This method is important because it means we can represent an image with numbers. Just take it one row at a time, divide each row into sets of four pixels, "read" those sets them from left to right, represent each four pixels with one number from 0 to 15 and write them down. The first row on the larger, first, image above (The display) would be 34 repetitions (because 34*4=136) of 10, the second row would be 34 repetitions of 0 (because the row has only pixels in the "off" state) and the third row would be the pattern 8, 0 repeated 17 times. That is, of course, in decimal. In hexadecimal, and writing each row sequentially, it would be writen ("stored in memory") as:

AAAAAAAAAAAAAAAAAAAAAAAAAAAAAAAAAA00000000000000000000000000000000008080808080808080808080808080808080

, with each digit (number) stored in each memory location and in increasing order (what, you thought memory is organized in bytes? Hahahaha, no. Half bytes, or nibbles). Thankfully, we don't have to mess with such cumbersome representations of memory, we mostly consider the display divided into tiles, such as the grid in the first picture, which is the 8-by-8-pixel tile:

, repeated in specific locations in memory (not all sequentially).

That representation is somewhat easier to imagine, even if it doesn't always correspond directly to what exists in memory. An all black, 4-by-4 square would be FFFF. All white, 0000. Checkerboard pattern, A5A5.
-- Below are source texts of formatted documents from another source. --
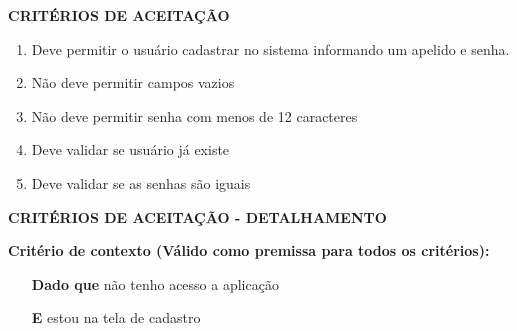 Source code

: \textbf{CRITÉRIOS DE ACEITAÇÃO}

\begin{enumerate}
    \item Deve permitir o usuário cadastrar no sistema informando um apelido e senha.
    \item Não deve permitir campos vazios
    \item Não deve permitir senha com menos de 12 caracteres
    \item Deve validar se usuário já existe
    \item Deve validar se as senhas são iguais
\end{enumerate}

\textbf{CRITÉRIOS DE ACEITAÇÃO - DETALHAMENTO}

\textbf{Critério de contexto (Válido como premissa para todos os critérios):}

\begin{itemize}
    \item[\textbf{Dado que}] não tenho acesso a aplicação
    \item[\textbf{E}] estou na tela de cadastro
\end{itemize}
The following picture shows all possible patters represented with the numbers 0 to 15 (decimal) or 0 to F (hexadecimal), from top to bottom.

All numbers

In other words, how each number, from 0 to F, is shown on screen.

The conclusion is: if we want to display a character on the screen, we have to take the image:

Duuh...

, divide it into sets of 4 pixels in a row, find out what numbers correspond to each pattern and write those numbers to the appropriate memory locations. In the case of our perplexed friend above, the pattern of the first (=leftmost) four pixels of the first row corresponds to the fourth row in the previous image, the row which shows how the number three (the first line shows the number zero) appears on screen. Another way is considering the pixels in sets of four, as binary digits (0011) and reading them as hex digits (3). First row: 0011, 1111, 1111, 0000 or 3,F,F,0. Second row, 400C, etc.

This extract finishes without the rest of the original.